Adaptive walks constitute an optimization technique for searching a space of possible solutions, for example, a space of different molecules. The goal is to find a point in space (a molecule) that is optimal or near-optimal in some property, generally referred to as the 'fitness', such as its ability to bind to a given receptor. Adaptive walking, an analog of natural selection, is a powerful technique for searching landscapes. However, errors in the measurements will cause errors in the adaptive walks. Mutant molecules of higher fitness may be ignored or mutants of lower fitness may be accepted. To examine the effect of measurement error on adaptive walks, we simulate single-agent hill-climbing walks on NK landscapes of varying ruggedness where Gaussian noise is added to the fitness values to model measurement error.
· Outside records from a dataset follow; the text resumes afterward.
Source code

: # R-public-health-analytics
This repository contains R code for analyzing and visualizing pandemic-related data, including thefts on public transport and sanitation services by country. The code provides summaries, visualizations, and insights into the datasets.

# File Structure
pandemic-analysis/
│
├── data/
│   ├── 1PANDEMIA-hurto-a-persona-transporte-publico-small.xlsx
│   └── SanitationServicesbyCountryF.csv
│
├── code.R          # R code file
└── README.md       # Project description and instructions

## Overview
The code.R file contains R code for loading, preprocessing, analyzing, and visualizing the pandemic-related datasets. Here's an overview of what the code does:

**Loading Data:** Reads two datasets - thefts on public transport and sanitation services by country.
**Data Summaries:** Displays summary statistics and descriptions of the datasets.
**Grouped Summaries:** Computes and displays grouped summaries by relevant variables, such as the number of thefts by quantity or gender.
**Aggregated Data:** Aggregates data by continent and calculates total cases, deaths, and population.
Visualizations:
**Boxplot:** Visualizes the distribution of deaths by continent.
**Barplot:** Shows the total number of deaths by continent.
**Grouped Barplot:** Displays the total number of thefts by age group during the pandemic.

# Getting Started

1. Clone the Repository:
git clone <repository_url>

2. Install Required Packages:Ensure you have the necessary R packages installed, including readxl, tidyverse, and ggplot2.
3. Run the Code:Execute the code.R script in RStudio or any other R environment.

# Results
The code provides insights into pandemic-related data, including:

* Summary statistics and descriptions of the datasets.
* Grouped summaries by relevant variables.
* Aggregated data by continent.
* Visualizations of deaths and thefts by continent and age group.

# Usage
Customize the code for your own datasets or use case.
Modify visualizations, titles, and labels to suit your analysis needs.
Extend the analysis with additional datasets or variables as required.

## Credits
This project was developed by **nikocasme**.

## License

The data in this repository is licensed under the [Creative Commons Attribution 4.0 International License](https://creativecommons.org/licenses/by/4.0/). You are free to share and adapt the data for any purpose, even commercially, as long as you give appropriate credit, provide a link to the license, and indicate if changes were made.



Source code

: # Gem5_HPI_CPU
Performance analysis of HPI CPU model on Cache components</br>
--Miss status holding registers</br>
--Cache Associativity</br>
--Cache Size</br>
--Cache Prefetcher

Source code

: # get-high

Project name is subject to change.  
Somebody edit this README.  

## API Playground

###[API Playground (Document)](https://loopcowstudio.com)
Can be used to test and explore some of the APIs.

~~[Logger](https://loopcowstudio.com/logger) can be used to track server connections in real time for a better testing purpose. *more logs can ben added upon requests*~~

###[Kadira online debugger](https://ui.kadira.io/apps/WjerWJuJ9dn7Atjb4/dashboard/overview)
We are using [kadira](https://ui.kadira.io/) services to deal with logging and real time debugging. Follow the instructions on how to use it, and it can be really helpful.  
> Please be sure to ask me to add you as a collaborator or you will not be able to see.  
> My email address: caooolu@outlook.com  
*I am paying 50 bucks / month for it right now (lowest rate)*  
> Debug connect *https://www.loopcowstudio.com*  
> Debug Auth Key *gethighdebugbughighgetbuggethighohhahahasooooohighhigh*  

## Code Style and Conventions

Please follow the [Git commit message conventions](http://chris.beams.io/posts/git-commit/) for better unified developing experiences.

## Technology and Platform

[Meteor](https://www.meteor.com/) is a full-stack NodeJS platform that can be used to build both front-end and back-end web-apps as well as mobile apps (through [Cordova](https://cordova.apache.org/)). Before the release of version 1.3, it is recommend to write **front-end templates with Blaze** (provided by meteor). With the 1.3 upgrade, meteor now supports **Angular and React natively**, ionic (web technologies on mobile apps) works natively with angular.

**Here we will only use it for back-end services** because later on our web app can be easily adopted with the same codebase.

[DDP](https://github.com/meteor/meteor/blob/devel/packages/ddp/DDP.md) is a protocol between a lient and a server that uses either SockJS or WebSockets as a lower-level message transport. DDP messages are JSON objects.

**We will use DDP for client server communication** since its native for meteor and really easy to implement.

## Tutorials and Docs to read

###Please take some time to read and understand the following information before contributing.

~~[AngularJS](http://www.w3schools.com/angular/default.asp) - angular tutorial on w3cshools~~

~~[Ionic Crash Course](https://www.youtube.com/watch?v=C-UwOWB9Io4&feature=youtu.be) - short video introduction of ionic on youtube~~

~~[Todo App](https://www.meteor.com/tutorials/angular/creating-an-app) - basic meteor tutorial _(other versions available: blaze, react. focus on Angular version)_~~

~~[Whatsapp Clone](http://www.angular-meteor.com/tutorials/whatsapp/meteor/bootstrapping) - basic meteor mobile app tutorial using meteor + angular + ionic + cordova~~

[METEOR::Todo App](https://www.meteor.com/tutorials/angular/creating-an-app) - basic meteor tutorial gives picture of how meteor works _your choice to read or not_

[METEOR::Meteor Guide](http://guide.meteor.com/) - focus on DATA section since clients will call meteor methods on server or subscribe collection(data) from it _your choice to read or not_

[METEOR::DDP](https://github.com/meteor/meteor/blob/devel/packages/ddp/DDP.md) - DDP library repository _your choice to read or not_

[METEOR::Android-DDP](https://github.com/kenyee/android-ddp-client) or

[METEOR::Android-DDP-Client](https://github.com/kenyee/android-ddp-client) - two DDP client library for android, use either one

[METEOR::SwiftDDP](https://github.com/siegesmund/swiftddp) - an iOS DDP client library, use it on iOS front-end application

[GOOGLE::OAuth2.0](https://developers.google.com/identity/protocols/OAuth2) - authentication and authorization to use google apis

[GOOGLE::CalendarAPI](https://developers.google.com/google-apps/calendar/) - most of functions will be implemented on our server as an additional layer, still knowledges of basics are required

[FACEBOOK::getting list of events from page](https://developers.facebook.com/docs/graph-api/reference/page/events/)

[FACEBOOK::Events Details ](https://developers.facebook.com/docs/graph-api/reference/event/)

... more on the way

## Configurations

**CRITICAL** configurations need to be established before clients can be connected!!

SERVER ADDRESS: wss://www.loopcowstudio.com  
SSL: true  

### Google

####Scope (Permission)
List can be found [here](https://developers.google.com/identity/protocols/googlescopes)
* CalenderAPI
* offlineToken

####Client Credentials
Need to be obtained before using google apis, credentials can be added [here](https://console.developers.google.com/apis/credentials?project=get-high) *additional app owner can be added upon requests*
We consider both constant measurement noise and noise whose variance decays exponentially with fitness. We show that fitness-independent noise can cause walks to 'melt' off the peaks in a landscape, wandering in larger regions as the noise increases. However, we also show that a small amount of noise actually helps the walk perform better than with no noise. For walks in which noise decreases exponentially with fitness, the most characteristic behavior is that the walk meanders throughout the landscape until it stumbles across a point of relatively high fitness, then it climbs the landscape towards the nearest peak. Finally, we characterize the balance between selection pressure and noise and show that there are several classes of walk dynamic behavior.